Forget something? Who cares, send the car back. Circle town three times because the errands are programmed in a nonsensical order? No worries, you’re at home watching TV anyways.
But, it wasn’t all bad. Harb reminded me, “People were really happy about the extra time they had because they didn’t have to run all these thoughtless errands like going to the grocery store or picking up their own pizza.” It doesn’t seem right to classify these trips purely as bad VMT if people got to spend more time with their kids or get some extra work done because of them.
This whole good/bad/mixed bag VMT conundrum is why several transportation researchers Jalopnik spoke to for this story favor a simple mechanism for letting people decide for themselves which AV trips are worth it and which ones aren’t: charge them for it.
Researchers haven’t reached a consensus on a preferred policy—when do they ever?—but they generally agree, even independently of AVs, road use needs to be taxed in a smarter way. Right now, the gasoline tax functions as the major road use tax, and researchers generally dismiss it as a clumsy mechanism that doesn’t impose the actual cost of driving, including road maintenance and the cost of sitting in traffic, on drivers. Plus, a gas tax will be rendered useless by the rise of electric vehicles.
So, researchers suggest moving away from the gas tax and towards other forms of road use taxes. Ideally, they generally prefer per-mile usage fees, perhaps even ones that change according to the time of day or density of congestion. Either way, they broadly agree that policymakers should move towards taxing the hell out of zombie miles.
Or, as David King, a researcher at Arizona State University, succinctly put it, “now’s the time to tax the robots.”
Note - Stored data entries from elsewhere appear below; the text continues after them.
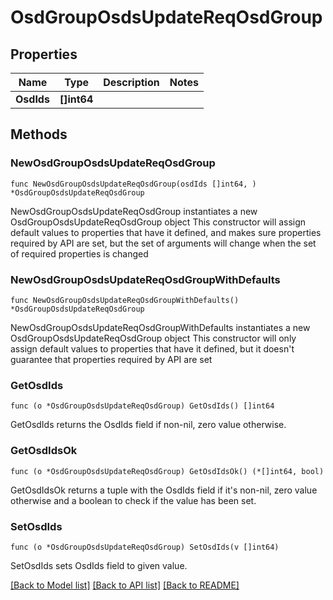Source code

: # OsdGroupOsdsUpdateReqOsdGroup

## Properties

Name | Type | Description | Notes
------------ | ------------- | ------------- | -------------
**OsdIds** | **[]int64** |  | 

## Methods

### NewOsdGroupOsdsUpdateReqOsdGroup

`func NewOsdGroupOsdsUpdateReqOsdGroup(osdIds []int64, ) *OsdGroupOsdsUpdateReqOsdGroup`

NewOsdGroupOsdsUpdateReqOsdGroup instantiates a new OsdGroupOsdsUpdateReqOsdGroup object
This constructor will assign default values to properties that have it defined,
and makes sure properties required by API are set, but the set of arguments
will change when the set of required properties is changed

### NewOsdGroupOsdsUpdateReqOsdGroupWithDefaults

`func NewOsdGroupOsdsUpdateReqOsdGroupWithDefaults() *OsdGroupOsdsUpdateReqOsdGroup`

NewOsdGroupOsdsUpdateReqOsdGroupWithDefaults instantiates a new OsdGroupOsdsUpdateReqOsdGroup object
This constructor will only assign default values to properties that have it defined,
but it doesn't guarantee that properties required by API are set

### GetOsdIds

`func (o *OsdGroupOsdsUpdateReqOsdGroup) GetOsdIds() []int64`

GetOsdIds returns the OsdIds field if non-nil, zero value otherwise.

### GetOsdIdsOk

`func (o *OsdGroupOsdsUpdateReqOsdGroup) GetOsdIdsOk() (*[]int64, bool)`

GetOsdIdsOk returns a tuple with the OsdIds field if it's non-nil, zero value otherwise
and a boolean to check if the value has been set.

### SetOsdIds

`func (o *OsdGroupOsdsUpdateReqOsdGroup) SetOsdIds(v []int64)`

SetOsdIds sets OsdIds field to given value.



[[Back to Model list]](../README.md#documentation-for-models) [[Back to API list]](../README.md#documentation-for-api-endpoints) [[Back to README]](../README.md)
King added, “this is a chance for us to reset the rules,” referring to how cities regulate road space and tax road usage. This jives with Harb’s takeaway from the study, the good VMT versus bad VMT dichotomy, in that there are some AV uses that forward societal benefits and others that are mere excesses.
Harb believes there isn’t much time to set these policies in place. During just the single week people had chauffeurs for his study, he saw people already getting comfortable with their AV future. When the study ended, people begged him to keep the chauffeur longer and wondered how they could possibly go back to running their own errands again.
He worries that, should people become comfortable with using AVs under current laws and policies, it will become exceedingly difficult for cities to curb the technological abuses sure to follow.
“It’s going to be very, very difficult to take away something from people after they got used to it,” Harb warned, which is why he considers it vital that the policies be put in place before people do.
After discussing all the possible ways our AV future can go horribly wrong, I asked Harb how he felt about it, if he came away from this study thinking we as a society might be better off without AVs.
Even though he watched people abuse the concept through his studies, and probably has a better window than anyone into how some individuals will put their own selfish, greedy needs before the well-being of others, he isn’t willing to go that far. Because he also saw senior citizens living a more fulfilling life and parents getting to spend more time with their kids or cook them more nutritious meals. He has seen the whole range of possibilities.
“This is the thing, it can be a really, really good future,” Harb assured me, as long as rules are put into place that prevent people from abusing the technology. ”We can live in that future.”
But it wouldn’t look as good as a promotional film.